Tribunal Administratif de Montreuil — Décision N° TA93-2415297
lundi 13 janvier 2025
| Juridiction | Tribunal Administratif de Montreuil |
| Section | Tribunal Administratif de Montreuil |
| N° Dossier | TA93-2415297 |
| Type | Ordonnance |
| Recours | Plein contentieux |
Résumé IA
Texte intégral
Vu la procédure suivante :
Par une requête et un mémoire enregistrés les 24 octobre et 2 décembre 2024, Mme A B demande au tribunal de lui accorder un étalement du paiement de la dette de 2 314,15 euros d'indu d'aide personnalisée au logement pour laquelle la caisse d'allocations familiales de Seine-Saint-Denis a, par une décision du 2 octobre 2024, refusé de lui accorder une remise gracieuse.
Vu les autres pièces du dossier.
Vu :
- le code de la construction et de l'habitation ;
- le code de justice administrative.
Considérant ce qui suit :
1. Aux termes de l'article R. 222-1 du code de justice administrative : " () les présidents de formation de jugement des tribunaux () peuvent, par ordonnance : () 4° Rejeter les requêtes manifestement irrecevables, lorsque la juridiction n'est pas tenue d'inviter leur auteur à les régulariser ou qu'elles n'ont pas été régularisées à l'expiration du délai imparti par une demande en ce sens ; () ".

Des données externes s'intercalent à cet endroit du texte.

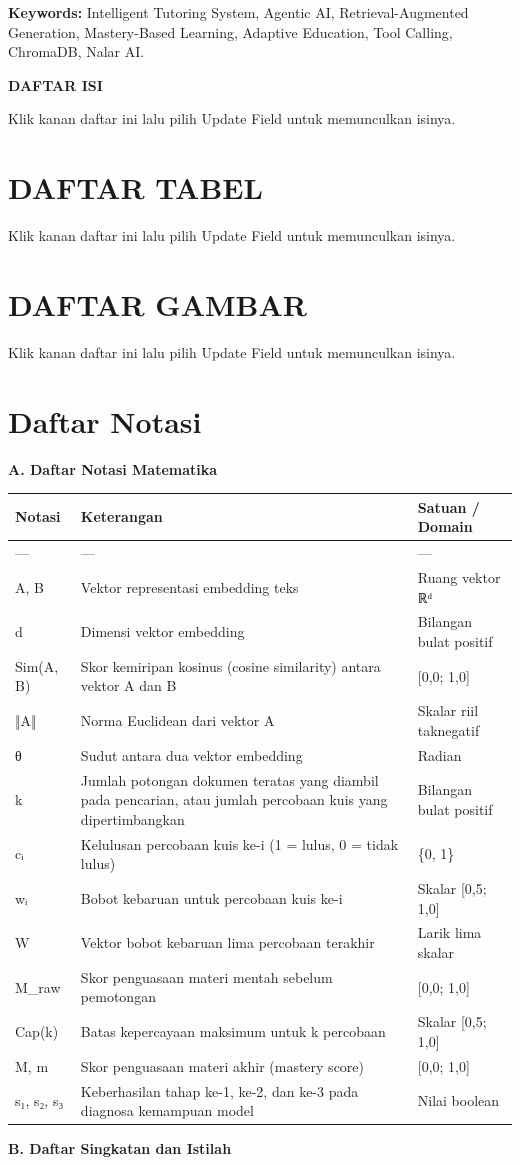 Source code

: \documentclass[12pt,a4paper]{article}
\begin{document}
\textbf{Keywords:} Intelligent Tutoring System, Agentic AI, Retrieval-Augmented Generation, Mastery-Based Learning, Adaptive Education, Tool Calling, ChromaDB, Nalar AI.

\newpage
\textbf{DAFTAR ISI}

Klik kanan daftar ini lalu pilih Update Field untuk memunculkan isinya.

\newpage
\section*{DAFTAR TABEL}
Klik kanan daftar ini lalu pilih Update Field untuk memunculkan isinya.

\newpage
\section*{DAFTAR GAMBAR}
Klik kanan daftar ini lalu pilih Update Field untuk memunculkan isinya.

\newpage
\section*{Daftar Notasi}
\textbf{A. Daftar Notasi Matematika}

\begin{table}[h]
\centering
\begin{tabular}{lll}
\toprule
Notasi & Keterangan & Satuan / Domain \\
\midrule
--- & --- & --- \\
A, B & Vektor representasi embedding teks & Ruang vektor ℝᵈ \\
d & Dimensi vektor embedding & Bilangan bulat positif \\
Sim(A, B) & Skor kemiripan kosinus (cosine similarity) antara vektor A dan B & {[}0,0; 1,0{]} \\
‖A‖ & Norma Euclidean dari vektor A & Skalar riil taknegatif \\
θ & Sudut antara dua vektor embedding & Radian \\
k & Jumlah potongan dokumen teratas yang diambil pada pencarian, atau jumlah percobaan kuis yang dipertimbangkan & Bilangan bulat positif \\
cᵢ & Kelulusan percobaan kuis ke-i (1 = lulus, 0 = tidak lulus) & \{0, 1\} \\
wᵢ & Bobot kebaruan untuk percobaan kuis ke-i & Skalar {[}0,5; 1,0{]} \\
W & Vektor bobot kebaruan lima percobaan terakhir & Larik lima skalar \\
M\_raw & Skor penguasaan materi mentah sebelum pemotongan & {[}0,0; 1,0{]} \\
Cap(k) & Batas kepercayaan maksimum untuk k percobaan & Skalar {[}0,5; 1,0{]} \\
M, m & Skor penguasaan materi akhir (mastery score) & {[}0,0; 1,0{]} \\
s₁, s₂, s₃ & Keberhasilan tahap ke-1, ke-2, dan ke-3 pada diagnosa kemampuan model & Nilai boolean \\
\bottomrule
\end{tabular}
\end{table}
\textbf{B. Daftar Singkatan dan Istilah}
\end{document}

2. Dans le formulaire que le tribunal lui a adressé conformément aux dispositions de l'article R. 772-6 du code de justice administrative afin qu'elle complète sa requête insuffisamment motivée, Mme B précise qu'elle ne conteste pas la décision refusant de lui accorder une remise de sa dette d'aide personnalisée au logement mais demande au tribunal de lui " accorder le remboursement de sa dette par mensualité ". Il n'appartient toutefois pas au juge administratif d'accorder, en lieu et place de la caisse d'allocations familiales, un échelonnement de remboursement d'un indu d'aide personnalisée au logement. Il revient à l'intéressée, si elle s'y croit fondée, de solliciter un tel étalement auprès de la caisse d'allocations familiales de Seine-Saint-Denis. Par suite, la requête de Mme B est manifestement irrecevable et doit être rejetée.
ORDONNE :
Article 1er : La requête de Mme B est rejetée.
Article 2 : La présente ordonnance sera notifiée à Mme A B et à la caisse d'allocations familiales de Seine-Saint-Denis.
Fait à Montreuil, le 13 janvier 2025.
Le président de la 5e chambre,
J.-F. Baffray
La République mande et ordonne au préfet de la Seine-Saint-Denis en ce qui le concerne ou à tous commissaires de justice à ce requis en ce qui concerne les voies de droit commun contre les parties privées, de pourvoir à l'exécution de la présente décision.